▶ _What to produce_: The stretch from the line with "First light shadow function." through the line with "is done to determine" in the records below: write it out exactly, and nothing else.

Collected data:
☆ ☆ ☆
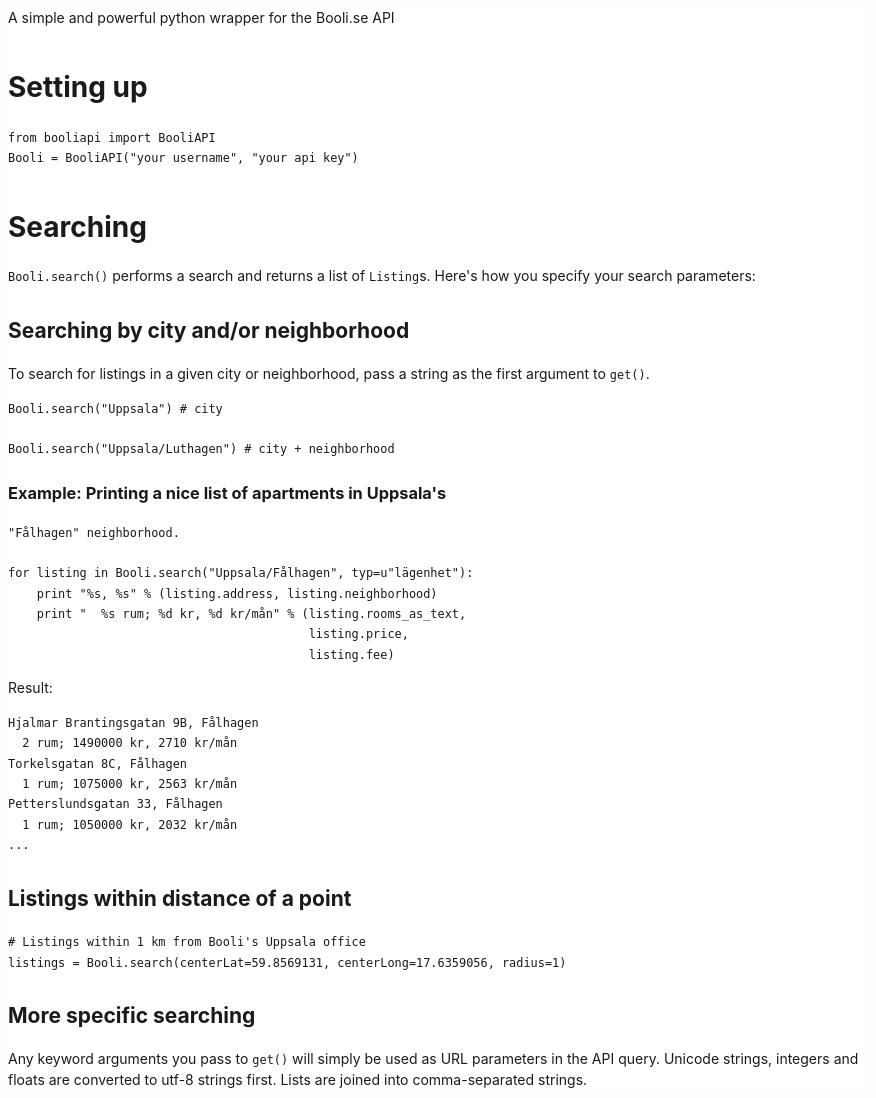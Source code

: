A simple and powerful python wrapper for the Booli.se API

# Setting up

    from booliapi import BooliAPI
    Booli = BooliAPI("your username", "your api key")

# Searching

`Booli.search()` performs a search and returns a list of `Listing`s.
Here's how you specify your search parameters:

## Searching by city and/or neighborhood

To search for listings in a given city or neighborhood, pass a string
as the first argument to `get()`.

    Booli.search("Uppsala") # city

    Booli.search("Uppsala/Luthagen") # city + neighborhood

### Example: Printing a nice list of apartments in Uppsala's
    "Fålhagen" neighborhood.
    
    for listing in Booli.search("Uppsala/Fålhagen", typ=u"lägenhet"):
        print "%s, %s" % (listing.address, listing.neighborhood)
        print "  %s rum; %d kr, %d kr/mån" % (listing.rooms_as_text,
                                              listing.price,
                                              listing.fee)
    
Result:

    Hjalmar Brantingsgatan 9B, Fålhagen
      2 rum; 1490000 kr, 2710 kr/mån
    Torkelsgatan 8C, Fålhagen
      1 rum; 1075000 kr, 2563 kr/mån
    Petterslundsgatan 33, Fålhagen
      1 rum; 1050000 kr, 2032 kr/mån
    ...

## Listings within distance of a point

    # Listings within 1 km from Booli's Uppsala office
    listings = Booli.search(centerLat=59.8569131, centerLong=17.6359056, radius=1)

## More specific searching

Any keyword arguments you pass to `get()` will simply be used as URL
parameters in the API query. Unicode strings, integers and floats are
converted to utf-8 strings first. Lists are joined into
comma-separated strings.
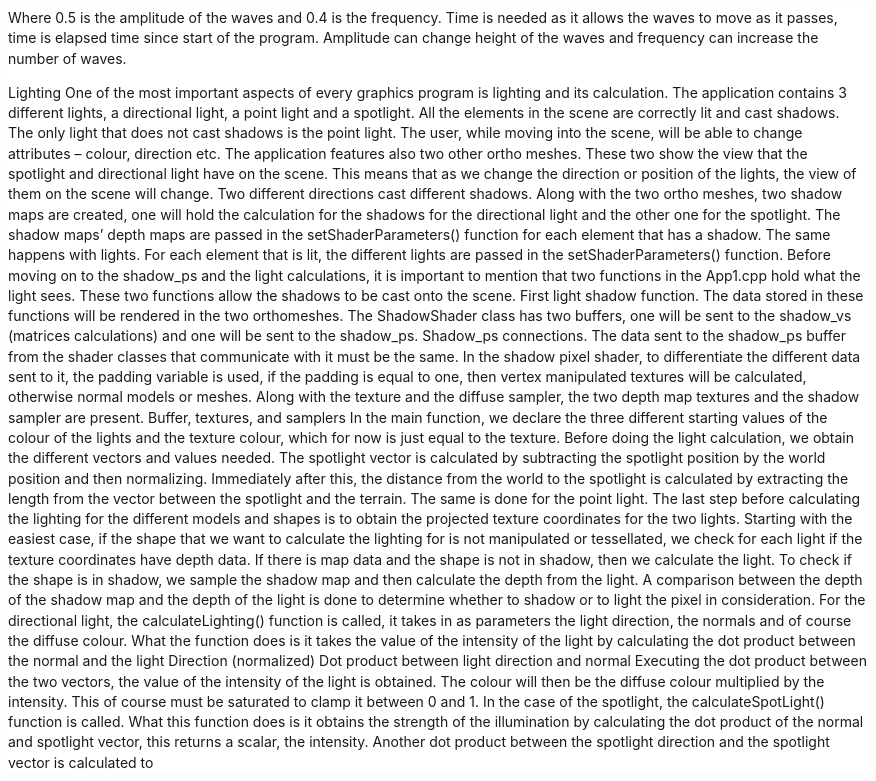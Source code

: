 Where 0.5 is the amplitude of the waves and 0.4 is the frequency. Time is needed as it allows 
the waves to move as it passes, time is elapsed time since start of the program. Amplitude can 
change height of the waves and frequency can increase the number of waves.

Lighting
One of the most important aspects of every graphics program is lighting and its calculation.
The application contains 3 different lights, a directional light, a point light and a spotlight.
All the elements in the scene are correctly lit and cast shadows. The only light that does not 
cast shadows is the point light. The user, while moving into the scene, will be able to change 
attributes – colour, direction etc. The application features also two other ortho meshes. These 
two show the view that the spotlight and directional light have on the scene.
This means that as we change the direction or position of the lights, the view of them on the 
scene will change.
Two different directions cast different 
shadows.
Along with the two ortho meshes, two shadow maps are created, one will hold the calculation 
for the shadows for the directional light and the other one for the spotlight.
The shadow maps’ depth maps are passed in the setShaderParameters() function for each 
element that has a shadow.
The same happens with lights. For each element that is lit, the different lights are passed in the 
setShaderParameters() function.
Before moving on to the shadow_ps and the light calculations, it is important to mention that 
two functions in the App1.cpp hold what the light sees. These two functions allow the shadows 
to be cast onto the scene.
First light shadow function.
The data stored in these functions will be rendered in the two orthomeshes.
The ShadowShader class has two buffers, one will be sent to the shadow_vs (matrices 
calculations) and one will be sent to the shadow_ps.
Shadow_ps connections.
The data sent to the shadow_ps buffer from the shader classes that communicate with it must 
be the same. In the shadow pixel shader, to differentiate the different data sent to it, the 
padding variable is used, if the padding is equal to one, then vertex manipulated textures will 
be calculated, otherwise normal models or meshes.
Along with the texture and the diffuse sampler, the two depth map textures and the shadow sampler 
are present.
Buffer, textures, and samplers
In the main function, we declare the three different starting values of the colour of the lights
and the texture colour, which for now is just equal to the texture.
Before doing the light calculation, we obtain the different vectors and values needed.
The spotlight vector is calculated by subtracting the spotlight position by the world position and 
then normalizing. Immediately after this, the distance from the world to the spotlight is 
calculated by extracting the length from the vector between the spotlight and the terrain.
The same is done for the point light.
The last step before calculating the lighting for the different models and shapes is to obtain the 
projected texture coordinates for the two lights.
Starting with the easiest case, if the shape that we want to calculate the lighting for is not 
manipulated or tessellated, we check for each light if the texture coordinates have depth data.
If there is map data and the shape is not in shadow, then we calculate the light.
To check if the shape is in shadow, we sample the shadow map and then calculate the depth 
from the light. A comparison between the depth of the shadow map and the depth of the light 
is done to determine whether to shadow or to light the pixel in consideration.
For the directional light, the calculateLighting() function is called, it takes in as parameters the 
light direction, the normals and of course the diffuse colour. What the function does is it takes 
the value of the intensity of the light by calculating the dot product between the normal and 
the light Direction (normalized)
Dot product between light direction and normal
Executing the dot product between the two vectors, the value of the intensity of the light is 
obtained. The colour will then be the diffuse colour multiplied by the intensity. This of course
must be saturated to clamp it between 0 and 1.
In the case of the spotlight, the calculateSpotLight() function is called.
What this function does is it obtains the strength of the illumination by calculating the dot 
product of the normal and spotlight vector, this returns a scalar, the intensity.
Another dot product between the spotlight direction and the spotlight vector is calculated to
☆ ☆ ☆
▶ _Result for this task_:
First light shadow function.
The data stored in these functions will be rendered in the two orthomeshes.
The ShadowShader class has two buffers, one will be sent to the shadow_vs (matrices 
calculations) and one will be sent to the shadow_ps.
Shadow_ps connections.
The data sent to the shadow_ps buffer from the shader classes that communicate with it must 
be the same. In the shadow pixel shader, to differentiate the different data sent to it, the 
padding variable is used, if the padding is equal to one, then vertex manipulated textures will 
be calculated, otherwise normal models or meshes.
Along with the texture and the diffuse sampler, the two depth map textures and the shadow sampler 
are present.
Buffer, textures, and samplers
In the main function, we declare the three different starting values of the colour of the lights
and the texture colour, which for now is just equal to the texture.
Before doing the light calculation, we obtain the different vectors and values needed.
The spotlight vector is calculated by subtracting the spotlight position by the world position and 
then normalizing. Immediately after this, the distance from the world to the spotlight is 
calculated by extracting the length from the vector between the spotlight and the terrain.
The same is done for the point light.
The last step before calculating the lighting for the different models and shapes is to obtain the 
projected texture coordinates for the two lights.
Starting with the easiest case, if the shape that we want to calculate the lighting for is not 
manipulated or tessellated, we check for each light if the texture coordinates have depth data.
If there is map data and the shape is not in shadow, then we calculate the light.
To check if the shape is in shadow, we sample the shadow map and then calculate the depth 
from the light. A comparison between the depth of the shadow map and the depth of the light 
is done to determine whether to shadow or to light the pixel in consideration.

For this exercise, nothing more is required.